Ogni parroco sa bene quanto sia difficile gestire la comunicazione all’interno dei consigli pastorali o negli incontri dei catechisti o in quelli per organizzare feste patronali e prime comunioni. Occasioni che si trasformano in momenti di grande tensione, dove facilmente ci scappa la parola di troppo che segna il clima della comunità per lungo tempo: certe parole non si dimenticano!
In un tempo della Chiesa in cui parliamo molto di sinodalità e in cui aumentano le occasioni di confronto, potrebbe essere utile fermarsi a riflettere sul nostro modo di comunicare e di affrontare i dibattiti. La presenza di un moderatore riconosciuto e capace è sicuramente di grande aiuto: è necessario che ci sia qualcuno che abbia autorevolezza e che non soccomba alle tensioni, ma sia capace di non fare alleanza con una parte sola dell’assemblea, cercando di rendere possibile la partecipazione di tutti. In queste occasioni di discussione le persone comunicano infatti secondo le loro modalità personali solite.
Le persone più miti hanno un modo di comunicare per lo più passivo, ma che non aiuta a crescere: c’è il rinunciatario («per me va bene qualunque cosa»), il pacifista («l’importante è che ci vogliamo bene»), il pigro («tanto io non ci sono»).
Dall’altra parte ci sono invece quelli che hanno uno stile aggressivo di comunicazione: non ascoltano gli altri, pretendono sempre di avere ragione, sono convinti che le loro idee siano sempre le migliori, talvolta umiliano quelli che non la pensano come loro. Apparentemente vincono la battaglia, ma in realtà sono destinati a rimanere soli e rovinano l’ambiente in cui hanno deciso di affermarsi.
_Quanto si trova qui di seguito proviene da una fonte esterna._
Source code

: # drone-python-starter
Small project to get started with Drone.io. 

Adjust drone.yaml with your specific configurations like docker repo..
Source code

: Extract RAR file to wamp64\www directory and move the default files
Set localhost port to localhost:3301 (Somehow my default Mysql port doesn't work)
Una modalità molto pericolosa da gestire è quella delle persone che potremmo definire aggressivo-passive: sono persone che non riescono a essere in contatto con la propria rabbia e la consegnano agli altri, dicendo cose molto gravi e dure, con un tono di apparente mitezza. La modalità comunicativa cui dovremmo cercare di giungere è invece quella assertiva, propria della persona libera, che sa ascoltare, ma chiede anche di essere ascoltata; prova a capire l’altro, ma porta anche le proprie ragioni; fa in modo che la conversazione rimanga sul tema e non sfori o divaghi in altro; sa eventualmente riconoscere anche la propria parte di errore e non pretende di essere sempre nel giusto. Forse in questo cammino sinodale, possiamo esercitarci anche sulla nostra modalità di comunicare, senza dare per scontato che ne siamo capaci.